ANA POMPEU e ANGELA BOLDRINI
BRASÍLIA, DF, e SÃO PAULO, SP (FOLHAPRESS)
O Supremo Tribunal Federal (STF) já conta com cinco votos contrários à decisão provisória do ministro Luís Roberto Barroso que autorizou enfermeiros a auxiliar em abortos legais.
Os votos contrários foram dados por Gilmar Mendes, Cristiano Zanin, Flávio Dino, Kassio Nunes Marques e André Mendonça. A votação acontece virtualmente até a próxima sexta-feira (24).
Na decisão, Barroso também suspendeu processos administrativos e judiciais contra enfermeiros e técnicos que prestarem auxílio no procedimento.
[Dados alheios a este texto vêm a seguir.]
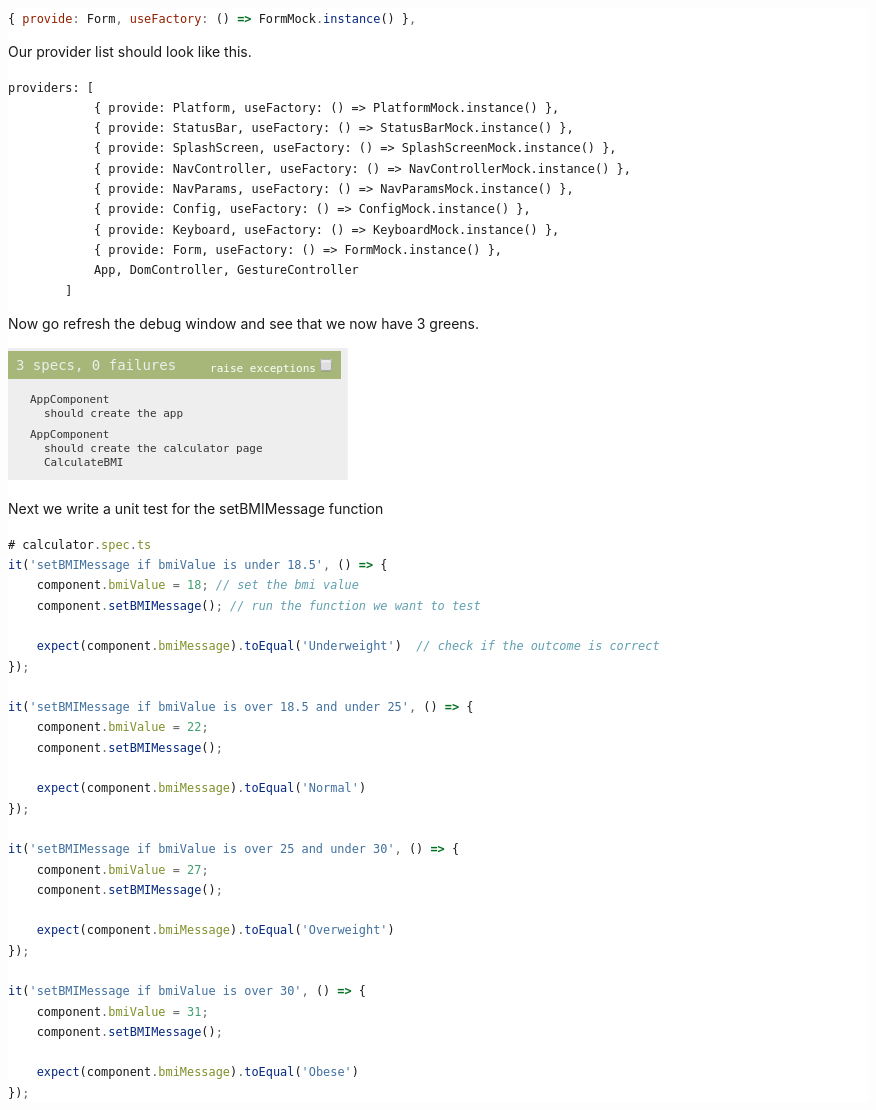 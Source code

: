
 ```javascript
{ provide: Form, useFactory: () => FormMock.instance() },
```

Our provider list should look like this.

```
providers: [
            { provide: Platform, useFactory: () => PlatformMock.instance() },
            { provide: StatusBar, useFactory: () => StatusBarMock.instance() },
            { provide: SplashScreen, useFactory: () => SplashScreenMock.instance() },
            { provide: NavController, useFactory: () => NavControllerMock.instance() },
            { provide: NavParams, useFactory: () => NavParamsMock.instance() },
            { provide: Config, useFactory: () => ConfigMock.instance() },
            { provide: Keyboard, useFactory: () => KeyboardMock.instance() },
            { provide: Form, useFactory: () => FormMock.instance() },
            App, DomController, GestureController
        ]
```

Now go refresh the debug window and see that we now have 3 greens.

![](/assets/3_specs_green.png)

Next we write a unit test for the setBMIMessage function

```js
# calculator.spec.ts
it('setBMIMessage if bmiValue is under 18.5', () => {
    component.bmiValue = 18; // set the bmi value
    component.setBMIMessage(); // run the function we want to test

    expect(component.bmiMessage).toEqual('Underweight')  // check if the outcome is correct
});

it('setBMIMessage if bmiValue is over 18.5 and under 25', () => {
    component.bmiValue = 22;
    component.setBMIMessage();

    expect(component.bmiMessage).toEqual('Normal')
});

it('setBMIMessage if bmiValue is over 25 and under 30', () => {
    component.bmiValue = 27;
    component.setBMIMessage();

    expect(component.bmiMessage).toEqual('Overweight')
});

it('setBMIMessage if bmiValue is over 30', () => {
    component.bmiValue = 31;
    component.setBMIMessage();

    expect(component.bmiMessage).toEqual('Obese')
});
```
O artigo 128 do Código Penal isenta médicos de punição quando realizam abortos em casos previstos, e Barroso estendeu essa proteção aos profissionais de enfermagem.
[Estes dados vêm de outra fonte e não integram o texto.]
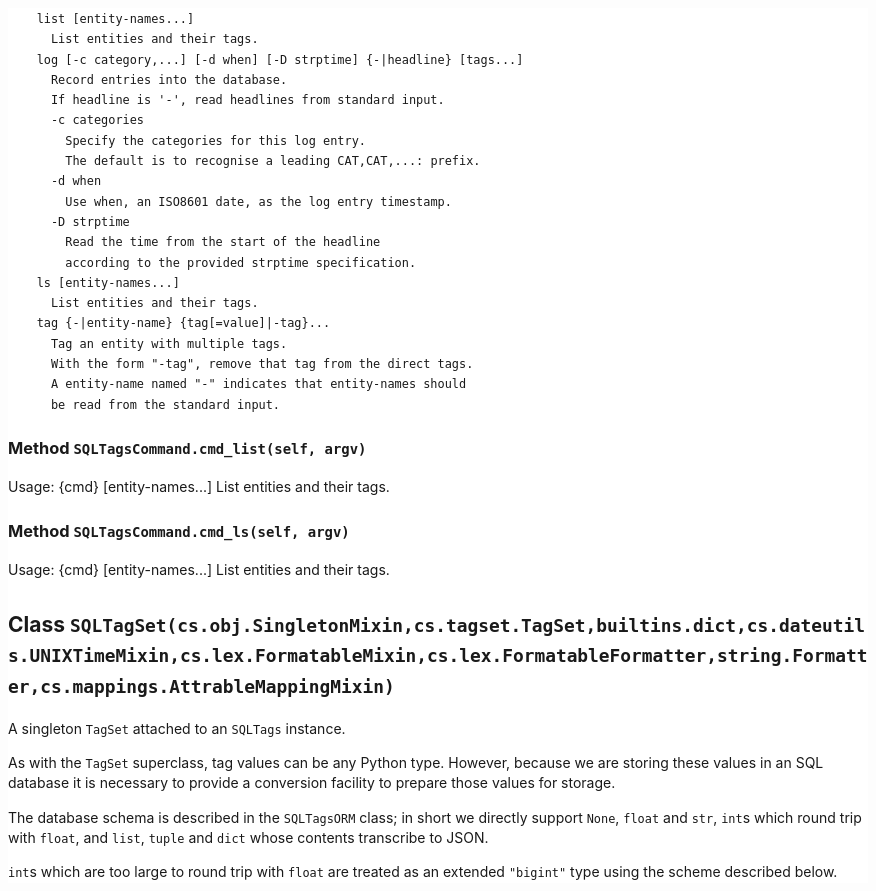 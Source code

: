         list [entity-names...]
          List entities and their tags.
        log [-c category,...] [-d when] [-D strptime] {-|headline} [tags...]
          Record entries into the database.
          If headline is '-', read headlines from standard input.
          -c categories
            Specify the categories for this log entry.
            The default is to recognise a leading CAT,CAT,...: prefix.
          -d when
            Use when, an ISO8601 date, as the log entry timestamp.
          -D strptime
            Read the time from the start of the headline
            according to the provided strptime specification.
        ls [entity-names...]
          List entities and their tags.
        tag {-|entity-name} {tag[=value]|-tag}...
          Tag an entity with multiple tags.
          With the form "-tag", remove that tag from the direct tags.
          A entity-name named "-" indicates that entity-names should
          be read from the standard input.

### Method `SQLTagsCommand.cmd_list(self, argv)`

Usage: {cmd} [entity-names...]
List entities and their tags.

### Method `SQLTagsCommand.cmd_ls(self, argv)`

Usage: {cmd} [entity-names...]
List entities and their tags.

## Class `SQLTagSet(cs.obj.SingletonMixin,cs.tagset.TagSet,builtins.dict,cs.dateutils.UNIXTimeMixin,cs.lex.FormatableMixin,cs.lex.FormatableFormatter,string.Formatter,cs.mappings.AttrableMappingMixin)`

A singleton `TagSet` attached to an `SQLTags` instance.

As with the `TagSet` superclass,
tag values can be any Python type.
However, because we are storing these values in an SQL database
it is necessary to provide a conversion facility
to prepare those values for storage.

The database schema is described in the `SQLTagsORM` class;
in short we directly support `None`, `float` and `str`,
`int`s which round trip with `float`,
and `list`, `tuple` and `dict` whose contents transcribe to JSON.

`int`s which are too large to round trip with `float`
are treated as an extended `"bigint"` type
using the scheme described below.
Gilmar Mendes argumentou que não há urgência que justifique uma decisão monocrática, pois não há risco imediato que exija a liminar.
Esta foi a última ação do ministro Barroso antes de sua aposentadoria antecipada.
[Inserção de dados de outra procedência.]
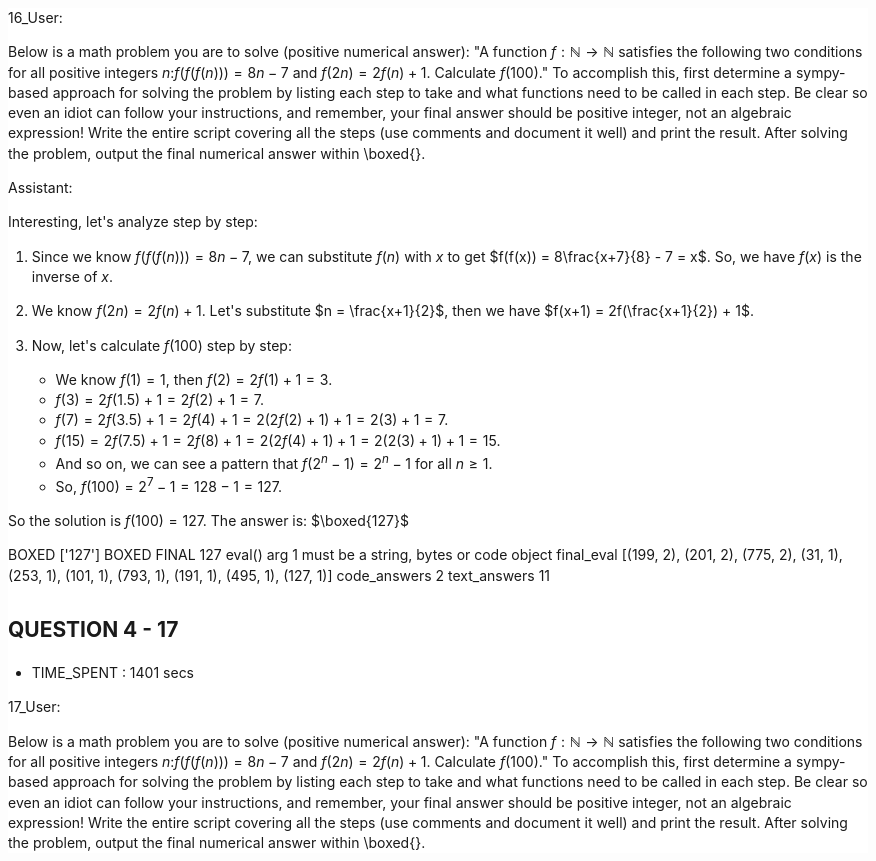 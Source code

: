 16_User:

Below is a math problem you are to solve (positive numerical answer):
"A function $f: \mathbb N \to \mathbb N$ satisfies the following two conditions for all positive integers $n$:$f(f(f(n)))=8n-7$ and $f(2n)=2f(n)+1$. Calculate $f(100)$."
To accomplish this, first determine a sympy-based approach for solving the problem by listing each step to take and what functions need to be called in each step. Be clear so even an idiot can follow your instructions, and remember, your final answer should be positive integer, not an algebraic expression!
Write the entire script covering all the steps (use comments and document it well) and print the result. After solving the problem, output the final numerical answer within \boxed{}.

Assistant: 

Interesting, let's analyze step by step:



1. Since we know $f(f(f(n)))=8n-7$, we can substitute $f(n)$ with $x$ to get $f(f(x)) = 8\frac{x+7}{8} - 7 = x$. So, we have $f(x)$ is the inverse of $x$.

2. We know $f(2n) = 2f(n) + 1$. Let's substitute $n = \frac{x+1}{2}$, then we have $f(x+1) = 2f(\frac{x+1}{2}) + 1$.

3. Now, let's calculate $f(100)$ step by step:
   - We know $f(1) = 1$, then $f(2) = 2f(1) + 1 = 3$.
   - $f(3) = 2f(1.5) + 1 = 2f(2) + 1 = 7$.
   - $f(7) = 2f(3.5) + 1 = 2f(4) + 1 = 2(2f(2) + 1) + 1 = 2(3) + 1 = 7$.
   - $f(15) = 2f(7.5) + 1 = 2f(8) + 1 = 2(2f(4) + 1) + 1 = 2(2(3) + 1) + 1 = 15$.
   - And so on, we can see a pattern that $f(2^n - 1) = 2^n - 1$ for all $n \geq 1$.
   - So, $f(100) = 2^7 - 1 = 128 - 1 = 127$.

So the solution is $f(100) = 127$. The answer is: $\boxed{127}$

BOXED ['127']
BOXED FINAL 127
eval() arg 1 must be a string, bytes or code object final_eval
[(199, 2), (201, 2), (775, 2), (31, 1), (253, 1), (101, 1), (793, 1), (191, 1), (495, 1), (127, 1)]
code_answers 2 text_answers 11



## QUESTION 4 - 17 
- TIME_SPENT : 1401 secs

17_User:

Below is a math problem you are to solve (positive numerical answer):
"A function $f: \mathbb N \to \mathbb N$ satisfies the following two conditions for all positive integers $n$:$f(f(f(n)))=8n-7$ and $f(2n)=2f(n)+1$. Calculate $f(100)$."
To accomplish this, first determine a sympy-based approach for solving the problem by listing each step to take and what functions need to be called in each step. Be clear so even an idiot can follow your instructions, and remember, your final answer should be positive integer, not an algebraic expression!
Write the entire script covering all the steps (use comments and document it well) and print the result. After solving the problem, output the final numerical answer within \boxed{}.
Barroso ressaltou que a escassez de assistência provoca deficiência na proteção de mulheres e meninas vítimas de estupro, permitindo que profissionais de enfermagem ajudem na interrupção da gravidez nos casos permitidos por lei.
Ele também destacou que o governo não deve criar barreiras à realização do aborto legal, nem exigir boletim de ocorrência para atendimento.
Segundo Barroso, o Brasil mantém uma rede pública insuficiente e desigual, ignorando parâmetros científicos internacionais sobre o aborto seguro, que pode ser feito com medicamentos, especialmente no início da gestação.
A falta de políticas públicas eficazes leva meninas e mulheres a manter uma gravidez forçada, causando revitimização e sofrimento, o que configura uma forma de tortura psicológica.
Barroso citou que anualmente ocorrem mais de 16 mil partos de meninas menores de 14 anos no país, totalizando 49.325 entre 2020 e 2022.
Ele denunciou grave omissão do Estado em garantir o acesso ao aborto legal, especialmente para meninas, mulheres e homens transsexuais vítimas de estupro.
O Cadastro Nacional de Atenção à Saúde aponta que apenas 166 hospitais estão habilitados para realizar abortos legais no Brasil, concentrados em 3,6% dos municípios, com mais de 40% dessas unidades no Sudeste.
O Ministério da Saúde informou que entre 2008 e 2015 ocorreram cerca de 200 mil internações anuais relacionadas ao aborto, e foram registrados 770 óbitos maternos por aborto no período de 2006 a 2015, a maioria evitáveis.
Além disso, Barroso votou a favor da descriminalização do aborto até a 12ª semana de gravidez, acompanhando a relatora Rosa Weber em uma das suas últimas decisões como ministro.
Na ADPF 442, que pede a descriminalização da interrupção da gravidez, ele deu suporte ao voto da relatora, que é mais detalhado.
A ADPF 1207 solicita que outros profissionais da saúde, como enfermeiros, possam realizar o aborto legal, e a ADPF 989 pede que o Supremo garanta o direito à interrupção da gravidez nas hipóteses previstas pelo Código Penal, além dos casos de fetos anencéfalos.
A ação pediu ainda que o STF declarasse um estado de coisas inconstitucional, o que levaria ao acompanhamento do tema e definição de diretrizes, mas esse pedido não foi aceito pelo ministro.